Bottega di Carlo Dolci (1616 - 1687)
Ecce Homo
Olio su tela, 28 x 24 cm – Cornice 56,5 x 52
Cornice ebanizzata con modanature scolpite
L’opera qui presentata, per dimensioni e soggetto probabilmente destinata a un luogo di devozione privato, per la contemplazione e la preghiera, raffigura Cristo come Ecce Homo a mezzo busto, con la corona di spine, un mantello rosso sulle spalle e un bastone di canna, preciso rimando al passo evangelico di Matteo (27, 27-31).

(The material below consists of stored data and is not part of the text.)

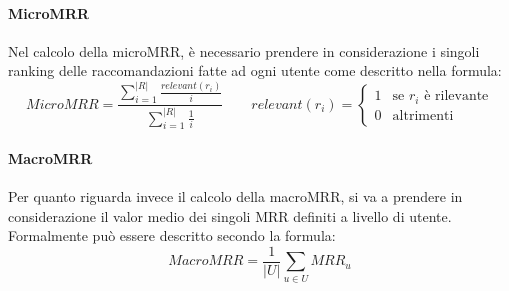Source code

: \paragraph{MicroMRR}
Nel calcolo della microMRR, è necessario prendere in considerazione i singoli ranking delle raccomandazioni fatte ad ogni utente come descritto nella formula:
\begin{equation*}
MicroMRR =\frac{\sum\limits_{i=1}^{|R|}{\frac{relevant(r_i)}{i}}}{\sum\limits_{i=1}^{|R|}{\frac{1}{i}}} \qquad relevant(r_i)=\begin{cases} 1 & \mbox{se }r_i\mbox{ è rilevante} \\ 0 & \mbox{altrimenti}
\end{cases}
\end{equation*}
\paragraph{MacroMRR}
Per quanto riguarda invece il calcolo della macroMRR, si va a prendere in considerazione il valor medio dei singoli MRR definiti a livello di utente. Formalmente può essere descritto secondo la formula:
\begin{equation*}
MacroMRR =\frac{1}{|U|}\sum_{u\in U}{MRR_u}
\end{equation*}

Il volto è sofferente, lo sguardo abbassato, la bocca socchiusa e la fronte segnata da vistose gocce di sangue. La luce delicata e il chiaroscuro pronunciato mettono in risalto i lineamenti morbidi del volto e la lucentezza dell’incarnato, esaltando il carattere devozionale dell’immagine. Data l’interessante qualità, il dipinto è da attribuire ad un pittore della stretta bottega fiorentina di Carlo Dolci (1616-1687). Il tema fu molto caro al maestro che lo trattò in numerosi dipinti, come dimostrano gli esempi fiorentini di Palazzo Pitti (1646, inizialmente di proprietà del cardinale Carlo de' Medici; e opera di bottega), quello di Pommersfelden e quello di collezione privata modenese. Il riferimento più prossimo da indicare per la tela in esame è quello dell’Ecce Homo oggi nella collezione di Palazzo Corsini a Roma, opera datata al principio degli anni '70 del Seicento, anche sulla base del confronto stilistico con la Maddalena delle collezioni reali inglesi, firmata e datata 1670.
Il tema dell’Ecce Homo (dal latino "Ecco l’uomo") si riferisce al momento in cui Cristo, dopo la flagellazione, viene mostrato al popolo da Ponzio Pilato con le parole "Ecce Homo" (Giovanni 19,5). È una rappresentazione altamente devozionale, concepita per invitare il fedele alla meditazione sulla sofferenza di Cristo. La corona di spine, il sangue e il manto rosso simboleggiano il sacrificio e la regalità spirituale di Gesù. L'Ecce Homo è un soggetto che suscita profonda pietà negli osservatori, soprattutto se, come in questo caso, il pittore ha volutamente messo in rilievo i segni della Passione, come i rivoli di sangue provocati dalla corona di spine e raggrumati sulla fronte. Nel periodo della Controriforma sono state eseguite numerose opere con questo soggetto pietistico, e a Firenze, in particolare, pittori come il Cigoli e il Passignano si specializzarono in questo genere; tale tradizione iconografica non si perse nel tempo, come dimostrano le diverse versioni che ne realizzò il Dolci.